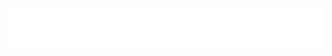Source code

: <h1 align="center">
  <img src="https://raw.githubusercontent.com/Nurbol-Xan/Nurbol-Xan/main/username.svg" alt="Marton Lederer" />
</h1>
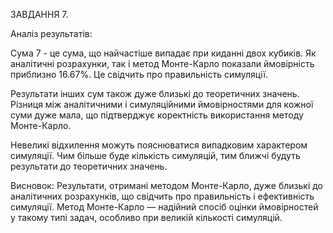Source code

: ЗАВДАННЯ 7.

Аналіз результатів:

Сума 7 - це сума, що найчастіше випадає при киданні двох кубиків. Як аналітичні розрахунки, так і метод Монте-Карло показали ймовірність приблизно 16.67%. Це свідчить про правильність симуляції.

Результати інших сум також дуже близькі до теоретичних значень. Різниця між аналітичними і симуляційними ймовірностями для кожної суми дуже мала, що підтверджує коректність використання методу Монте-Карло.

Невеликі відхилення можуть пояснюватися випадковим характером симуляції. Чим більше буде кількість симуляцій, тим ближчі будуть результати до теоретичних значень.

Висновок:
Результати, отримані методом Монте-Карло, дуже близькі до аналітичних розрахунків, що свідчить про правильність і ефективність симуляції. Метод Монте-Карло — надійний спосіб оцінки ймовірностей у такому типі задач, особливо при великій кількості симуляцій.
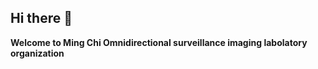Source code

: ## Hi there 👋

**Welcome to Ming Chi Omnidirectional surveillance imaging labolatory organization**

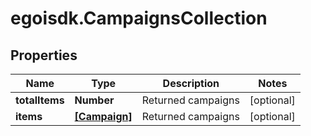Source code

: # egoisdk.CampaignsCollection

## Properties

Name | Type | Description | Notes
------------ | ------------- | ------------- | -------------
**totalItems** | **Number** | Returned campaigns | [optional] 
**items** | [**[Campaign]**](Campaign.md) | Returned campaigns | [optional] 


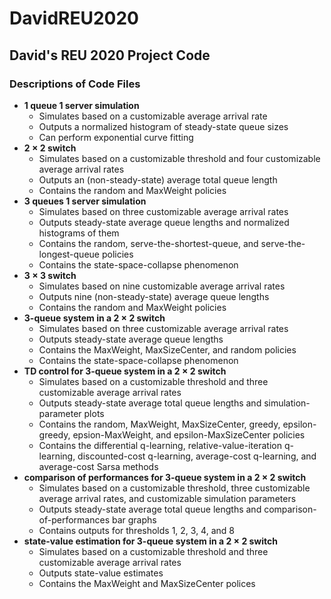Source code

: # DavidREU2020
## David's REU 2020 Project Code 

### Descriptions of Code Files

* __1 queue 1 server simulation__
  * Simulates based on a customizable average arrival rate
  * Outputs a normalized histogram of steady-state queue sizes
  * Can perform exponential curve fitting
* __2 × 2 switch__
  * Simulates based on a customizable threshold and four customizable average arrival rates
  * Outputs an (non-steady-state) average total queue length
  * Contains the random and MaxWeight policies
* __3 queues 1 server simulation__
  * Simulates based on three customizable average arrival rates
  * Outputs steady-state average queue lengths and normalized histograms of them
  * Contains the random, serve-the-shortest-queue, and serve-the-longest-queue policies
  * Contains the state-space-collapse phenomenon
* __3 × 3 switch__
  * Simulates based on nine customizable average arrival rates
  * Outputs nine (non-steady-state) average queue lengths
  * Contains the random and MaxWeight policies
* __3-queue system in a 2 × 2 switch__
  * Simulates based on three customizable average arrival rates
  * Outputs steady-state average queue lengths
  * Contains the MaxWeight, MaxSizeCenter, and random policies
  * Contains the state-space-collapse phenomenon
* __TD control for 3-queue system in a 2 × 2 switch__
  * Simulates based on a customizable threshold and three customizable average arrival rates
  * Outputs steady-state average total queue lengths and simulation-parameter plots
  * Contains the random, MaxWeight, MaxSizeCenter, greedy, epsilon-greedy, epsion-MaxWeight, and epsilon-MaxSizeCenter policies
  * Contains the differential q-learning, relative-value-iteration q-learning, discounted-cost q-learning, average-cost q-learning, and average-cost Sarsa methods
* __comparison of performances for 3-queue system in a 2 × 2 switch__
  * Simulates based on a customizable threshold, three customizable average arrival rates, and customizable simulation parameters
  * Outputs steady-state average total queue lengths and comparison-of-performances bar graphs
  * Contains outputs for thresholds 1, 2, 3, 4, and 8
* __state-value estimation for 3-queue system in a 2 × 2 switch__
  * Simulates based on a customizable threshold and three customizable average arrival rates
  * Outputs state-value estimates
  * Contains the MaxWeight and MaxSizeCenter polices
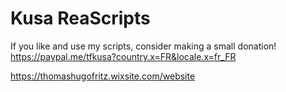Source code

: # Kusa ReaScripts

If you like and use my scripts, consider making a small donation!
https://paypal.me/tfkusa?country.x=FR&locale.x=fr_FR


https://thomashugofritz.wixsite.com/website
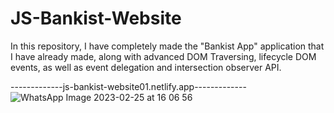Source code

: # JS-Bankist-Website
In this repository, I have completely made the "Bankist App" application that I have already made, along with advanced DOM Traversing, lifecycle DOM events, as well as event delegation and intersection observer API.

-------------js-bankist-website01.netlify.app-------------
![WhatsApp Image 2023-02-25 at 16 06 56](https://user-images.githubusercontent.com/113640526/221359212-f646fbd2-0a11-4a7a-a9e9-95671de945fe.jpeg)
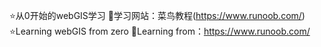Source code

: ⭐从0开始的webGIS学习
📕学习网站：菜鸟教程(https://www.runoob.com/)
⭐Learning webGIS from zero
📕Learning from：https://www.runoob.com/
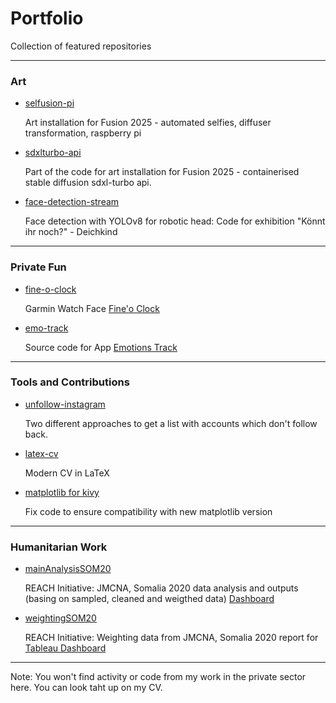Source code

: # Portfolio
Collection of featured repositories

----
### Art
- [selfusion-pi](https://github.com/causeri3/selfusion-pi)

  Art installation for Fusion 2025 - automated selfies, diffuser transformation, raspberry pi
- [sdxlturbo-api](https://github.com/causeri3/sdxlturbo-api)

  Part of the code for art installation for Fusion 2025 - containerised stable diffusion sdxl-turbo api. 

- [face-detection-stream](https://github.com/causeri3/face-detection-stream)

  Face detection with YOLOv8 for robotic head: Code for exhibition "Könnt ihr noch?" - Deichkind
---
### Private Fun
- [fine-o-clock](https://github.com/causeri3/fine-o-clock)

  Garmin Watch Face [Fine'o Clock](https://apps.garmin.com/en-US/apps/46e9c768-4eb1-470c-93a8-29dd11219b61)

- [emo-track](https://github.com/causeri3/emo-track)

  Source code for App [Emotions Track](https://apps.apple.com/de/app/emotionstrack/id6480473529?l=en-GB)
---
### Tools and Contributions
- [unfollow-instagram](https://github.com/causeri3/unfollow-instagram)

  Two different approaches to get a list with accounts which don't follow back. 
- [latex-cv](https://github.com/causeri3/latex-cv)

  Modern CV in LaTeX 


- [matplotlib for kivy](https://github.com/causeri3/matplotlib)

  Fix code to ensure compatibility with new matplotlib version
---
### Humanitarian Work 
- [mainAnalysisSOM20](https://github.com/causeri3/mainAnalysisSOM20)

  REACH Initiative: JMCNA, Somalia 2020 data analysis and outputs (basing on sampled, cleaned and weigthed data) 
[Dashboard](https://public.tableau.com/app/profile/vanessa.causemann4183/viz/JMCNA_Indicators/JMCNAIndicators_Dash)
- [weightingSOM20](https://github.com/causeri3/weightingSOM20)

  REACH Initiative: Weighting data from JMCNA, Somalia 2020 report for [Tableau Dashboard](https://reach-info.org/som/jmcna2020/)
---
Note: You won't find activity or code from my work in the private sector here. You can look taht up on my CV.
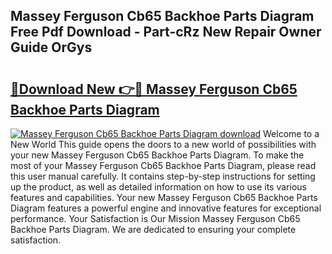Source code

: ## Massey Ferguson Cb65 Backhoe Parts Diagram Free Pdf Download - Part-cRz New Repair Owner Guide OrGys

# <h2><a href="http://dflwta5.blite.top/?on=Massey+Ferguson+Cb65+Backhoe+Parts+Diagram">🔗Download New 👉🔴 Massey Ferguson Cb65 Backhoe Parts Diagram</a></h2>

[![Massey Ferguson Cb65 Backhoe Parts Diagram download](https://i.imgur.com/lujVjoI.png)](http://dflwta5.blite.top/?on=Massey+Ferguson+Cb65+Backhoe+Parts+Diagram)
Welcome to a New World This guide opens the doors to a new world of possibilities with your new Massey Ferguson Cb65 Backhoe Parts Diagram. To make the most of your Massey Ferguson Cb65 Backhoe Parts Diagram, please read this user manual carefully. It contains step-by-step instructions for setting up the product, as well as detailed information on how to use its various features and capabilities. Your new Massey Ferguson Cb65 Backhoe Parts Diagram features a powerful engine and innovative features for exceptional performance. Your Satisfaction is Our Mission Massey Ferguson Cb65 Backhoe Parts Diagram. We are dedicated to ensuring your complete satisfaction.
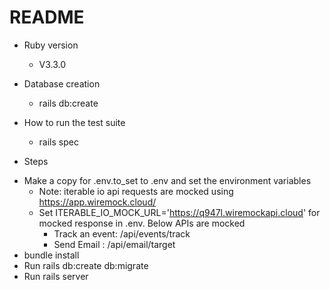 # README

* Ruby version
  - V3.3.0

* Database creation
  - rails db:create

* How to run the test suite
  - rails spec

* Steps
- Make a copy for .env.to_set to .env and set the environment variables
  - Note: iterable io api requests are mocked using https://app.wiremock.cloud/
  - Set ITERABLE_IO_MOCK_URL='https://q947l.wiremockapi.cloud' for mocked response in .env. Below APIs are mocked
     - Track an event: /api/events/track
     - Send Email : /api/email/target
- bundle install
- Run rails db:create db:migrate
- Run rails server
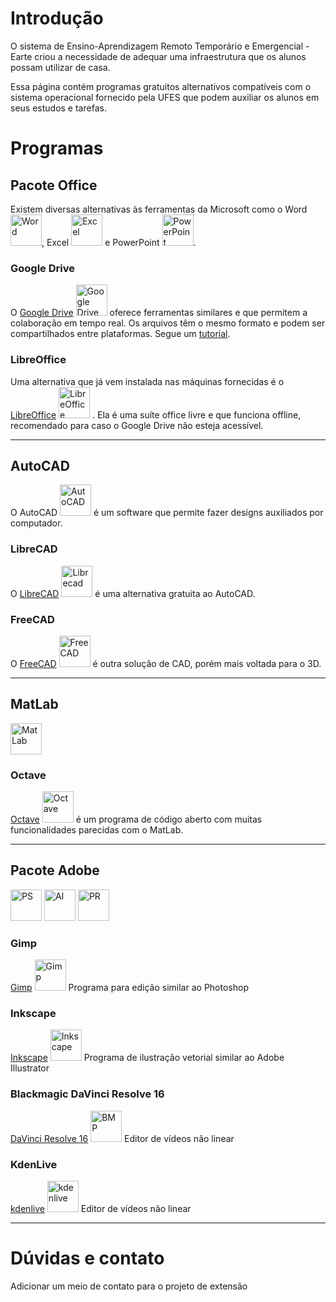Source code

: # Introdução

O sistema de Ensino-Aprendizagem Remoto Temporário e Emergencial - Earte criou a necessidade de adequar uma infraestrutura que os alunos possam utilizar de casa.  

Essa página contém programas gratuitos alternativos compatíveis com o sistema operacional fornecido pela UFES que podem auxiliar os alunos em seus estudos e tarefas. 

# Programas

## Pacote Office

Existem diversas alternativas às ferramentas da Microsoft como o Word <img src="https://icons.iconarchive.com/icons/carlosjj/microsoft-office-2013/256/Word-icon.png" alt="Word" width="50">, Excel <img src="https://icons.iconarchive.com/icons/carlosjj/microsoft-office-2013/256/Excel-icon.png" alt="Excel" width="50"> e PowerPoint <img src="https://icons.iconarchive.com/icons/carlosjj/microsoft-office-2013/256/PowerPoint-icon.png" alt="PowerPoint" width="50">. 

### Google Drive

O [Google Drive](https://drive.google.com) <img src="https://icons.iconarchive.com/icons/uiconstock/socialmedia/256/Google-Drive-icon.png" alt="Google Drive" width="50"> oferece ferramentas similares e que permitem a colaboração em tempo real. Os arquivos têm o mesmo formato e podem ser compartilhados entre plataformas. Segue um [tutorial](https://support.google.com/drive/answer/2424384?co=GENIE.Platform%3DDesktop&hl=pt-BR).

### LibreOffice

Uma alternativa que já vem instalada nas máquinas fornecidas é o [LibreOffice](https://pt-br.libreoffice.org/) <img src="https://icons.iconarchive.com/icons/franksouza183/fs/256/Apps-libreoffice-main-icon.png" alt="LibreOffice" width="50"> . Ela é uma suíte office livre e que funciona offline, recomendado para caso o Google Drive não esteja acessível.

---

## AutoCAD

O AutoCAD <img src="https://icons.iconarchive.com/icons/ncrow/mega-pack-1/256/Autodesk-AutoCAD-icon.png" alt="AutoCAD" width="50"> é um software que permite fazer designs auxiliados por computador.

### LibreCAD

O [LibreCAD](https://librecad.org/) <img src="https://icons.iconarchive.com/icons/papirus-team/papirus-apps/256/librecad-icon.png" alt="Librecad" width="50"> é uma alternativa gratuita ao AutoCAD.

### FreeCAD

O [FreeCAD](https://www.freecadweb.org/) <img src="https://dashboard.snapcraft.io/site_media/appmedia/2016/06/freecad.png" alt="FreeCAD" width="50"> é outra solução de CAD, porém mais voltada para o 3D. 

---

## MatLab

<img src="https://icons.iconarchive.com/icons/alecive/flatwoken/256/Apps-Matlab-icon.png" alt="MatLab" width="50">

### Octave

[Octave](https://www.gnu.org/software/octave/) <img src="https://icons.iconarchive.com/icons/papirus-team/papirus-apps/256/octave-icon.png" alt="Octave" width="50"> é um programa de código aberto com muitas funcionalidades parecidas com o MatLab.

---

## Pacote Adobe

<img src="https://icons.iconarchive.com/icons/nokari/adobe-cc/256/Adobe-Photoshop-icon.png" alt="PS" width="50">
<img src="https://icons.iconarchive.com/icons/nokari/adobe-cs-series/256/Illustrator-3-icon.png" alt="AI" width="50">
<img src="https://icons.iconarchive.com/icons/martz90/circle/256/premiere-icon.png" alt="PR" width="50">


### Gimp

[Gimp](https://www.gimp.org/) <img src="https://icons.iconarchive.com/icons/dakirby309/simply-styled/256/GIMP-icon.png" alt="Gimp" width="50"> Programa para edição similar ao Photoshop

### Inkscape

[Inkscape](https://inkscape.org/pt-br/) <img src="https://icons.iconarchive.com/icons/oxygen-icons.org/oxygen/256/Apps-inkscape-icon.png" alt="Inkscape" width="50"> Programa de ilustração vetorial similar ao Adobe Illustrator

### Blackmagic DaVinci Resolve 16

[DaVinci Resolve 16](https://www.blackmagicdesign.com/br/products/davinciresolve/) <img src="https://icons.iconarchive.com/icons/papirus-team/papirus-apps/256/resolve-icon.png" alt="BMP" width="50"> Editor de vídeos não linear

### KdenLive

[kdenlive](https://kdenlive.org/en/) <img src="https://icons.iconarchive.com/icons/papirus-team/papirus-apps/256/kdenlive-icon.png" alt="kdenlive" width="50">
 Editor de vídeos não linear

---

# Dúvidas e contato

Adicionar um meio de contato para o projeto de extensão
========================================================================
After locating "- rails spec" and "## Pacote Office" in the records above, return exactly the line holding each one and every line between them; leave out the pictures.

  - rails spec

* Steps
- Make a copy for .env.to_set to .env and set the environment variables
  - Note: iterable io api requests are mocked using https://app.wiremock.cloud/
  - Set ITERABLE_IO_MOCK_URL='https://q947l.wiremockapi.cloud' for mocked response in .env. Below APIs are mocked
     - Track an event: /api/events/track
     - Send Email : /api/email/target
- bundle install
- Run rails db:create db:migrate
- Run rails server
Source code

: # Introdução

O sistema de Ensino-Aprendizagem Remoto Temporário e Emergencial - Earte criou a necessidade de adequar uma infraestrutura que os alunos possam utilizar de casa.  

Essa página contém programas gratuitos alternativos compatíveis com o sistema operacional fornecido pela UFES que podem auxiliar os alunos em seus estudos e tarefas. 

# Programas

## Pacote Office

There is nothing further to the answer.